Chris’ note: Our mission at Legacy Research is to unearth investment ideas you won’t hear in the mainstream. The kinds that give you a powerful edge in the market.

We’ve brought you former Wall Street insiders… folks who’ve held C-suite positions at top Silicon Valley companies… and traders who’ve worked at top-performing hedge funds.

But recently our search has spread out over to the other side of the globe. And that’s where we discovered a reclusive genius who’s arguably the greatest economic forecaster alive… and maybe of all time.

Phil Anderson tracks an 18.6-year real estate cycle and its key relationship to stocks. And using this knowledge, he’s been able to forecast every major market move over his 34-year career.

Phil’s ideas will be new to most Legacy readers. So, I’m featuring some introductory insights from him in the Cut. Below, he shows the link between the real estate cycle and the stock market… and why most mainstream pundits are wrong about what’s coming next for both.

It was 1991. And London had a problem…

The city was experiencing a surge in homelessness.

And an enterprising duo, John Bird and Gordon Roddick, hit on a solution.

They founded The Big Issue. It’s a magazine created exclusively for homeless people to sell and generate an income from.

The model was a success.

Since 1991, vendors in Britain have sold 220 million magazines.

If you stacked all the magazines on top of each other they’d stretch for 455 miles. That’s well beyond the International Space Station.

And all that sales data revealed something …

Vendors learned quickly they could sell more magazines on busier street corners. If they were on quieter streets, they sold fewer copies… even with the same amount of labor.

Some vendors bid for the top locations. Others were willing to defend their spots with violence.

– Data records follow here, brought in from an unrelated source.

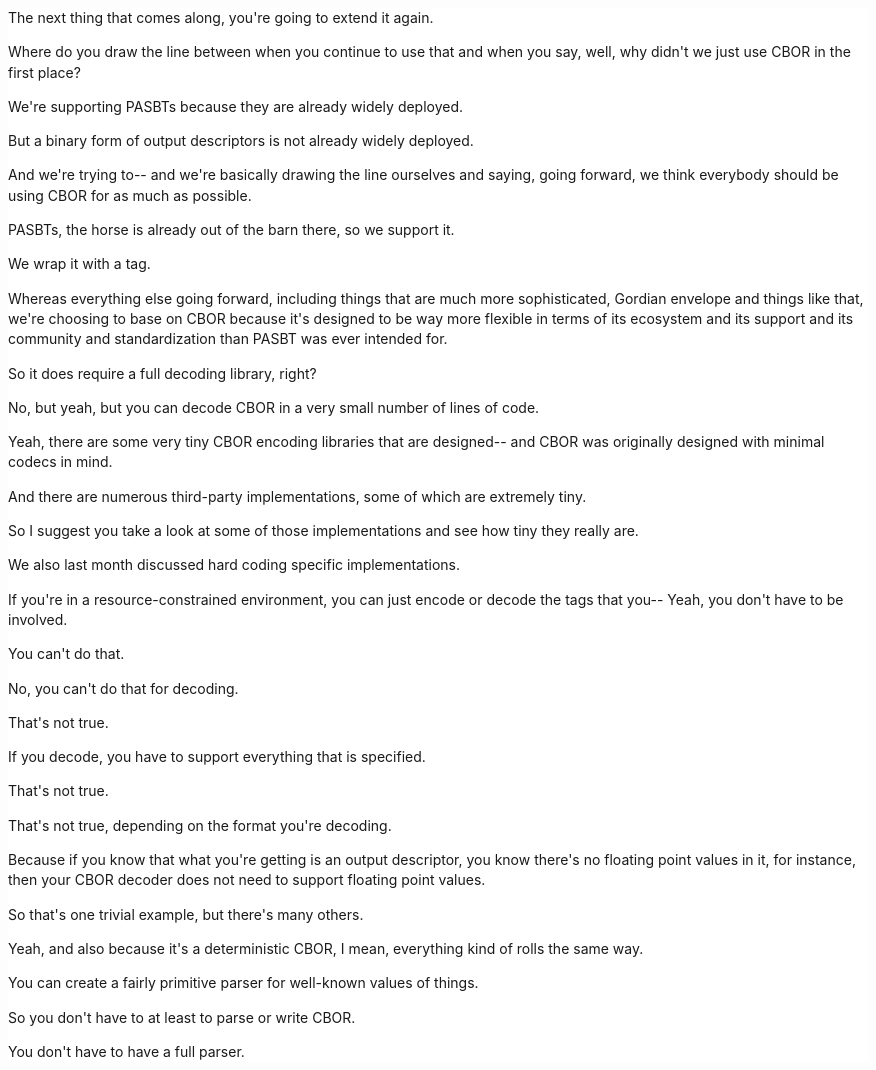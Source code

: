 The next thing that comes along, you're going to extend it again.

Where do you draw the line between when you continue to use that and when you say, well, why didn't we just use CBOR in the first place?

We're supporting PASBTs because they are already widely deployed.

But a binary form of output descriptors is not already widely deployed.

And we're trying to-- and we're basically drawing the line ourselves and saying, going forward, we think everybody should be using CBOR for as much as possible.

PASBTs, the horse is already out of the barn there, so we support it.

We wrap it with a tag.

Whereas everything else going forward, including things that are much more sophisticated, Gordian envelope and things like that, we're choosing to base on CBOR because it's designed to be way more flexible in terms of its ecosystem and its support and its community and standardization than PASBT was ever intended for.

So it does require a full decoding library, right?

No, but yeah, but you can decode CBOR in a very small number of lines of code.

Yeah, there are some very tiny CBOR encoding libraries that are designed-- and CBOR was originally designed with minimal codecs in mind.

And there are numerous third-party implementations, some of which are extremely tiny.

So I suggest you take a look at some of those implementations and see how tiny they really are.

We also last month discussed hard coding specific implementations.

If you're in a resource-constrained environment, you can just encode or decode the tags that you-- Yeah, you don't have to be involved.

You can't do that.

No, you can't do that for decoding.

That's not true.

If you decode, you have to support everything that is specified.

That's not true.

That's not true, depending on the format you're decoding.

Because if you know that what you're getting is an output descriptor, you know there's no floating point values in it, for instance, then your CBOR decoder does not need to support floating point values.

So that's one trivial example, but there's many others.

Yeah, and also because it's a deterministic CBOR, I mean, everything kind of rolls the same way.

You can create a fairly primitive parser for well-known values of things.

So you don't have to at least to parse or write CBOR.

You don't have to have a full parser.
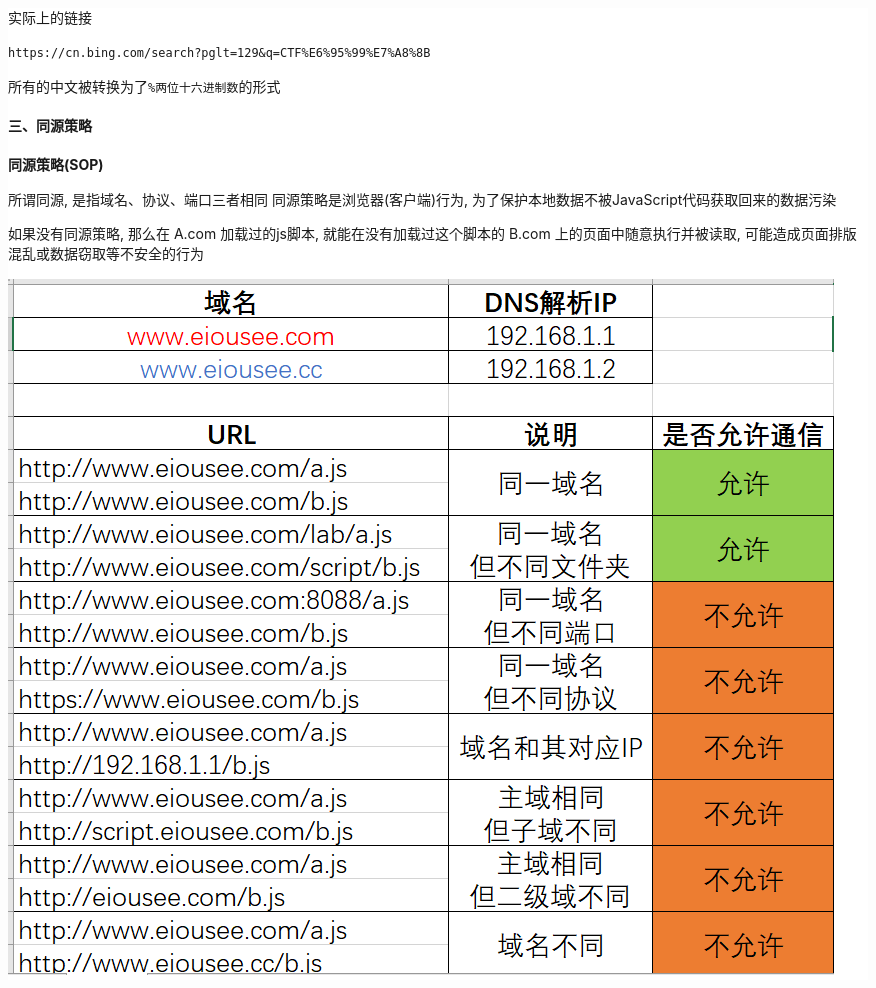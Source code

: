 实际上的链接

```
https://cn.bing.com/search?pglt=129&q=CTF%E6%95%99%E7%A8%8B
```

所有的中文被转换为了`%两位十六进制数`的形式

#### 三、同源策略

**同源策略(SOP)**

所谓同源, 是指域名、协议、端口三者相同
同源策略是浏览器(客户端)行为, 为了保护本地数据不被JavaScript代码获取回来的数据污染

如果没有同源策略, 那么在 A.com 加载过的js脚本, 就能在没有加载过这个脚本的 B.com 上的页面中随意执行并被读取, 可能造成页面排版混乱或数据窃取等不安全的行为

![alt text](img/5.png)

It’s a simple observation: Certain pieces of land produce more value, independent of labor.

And that’s the key to understanding the 18-to-20-year real estate cycle I base my forecasting on.

Yesterday, I shared how I discovered this cycle. Today, we’ll look at how land values dictate the course of economies and markets. This insight can be enormously profitable. It’s helped me predict every major market move since I discovered this cycle 34 years ago. 

Here’s short list of some of my bigger accurate calls…

  • Housing crash in the early 1990s

  • Dot-com crash in 2000-2002

  • Bull market in stocks from 2003-2008

  • The housing crash in 2007 and the global financial crisis (“GFC”)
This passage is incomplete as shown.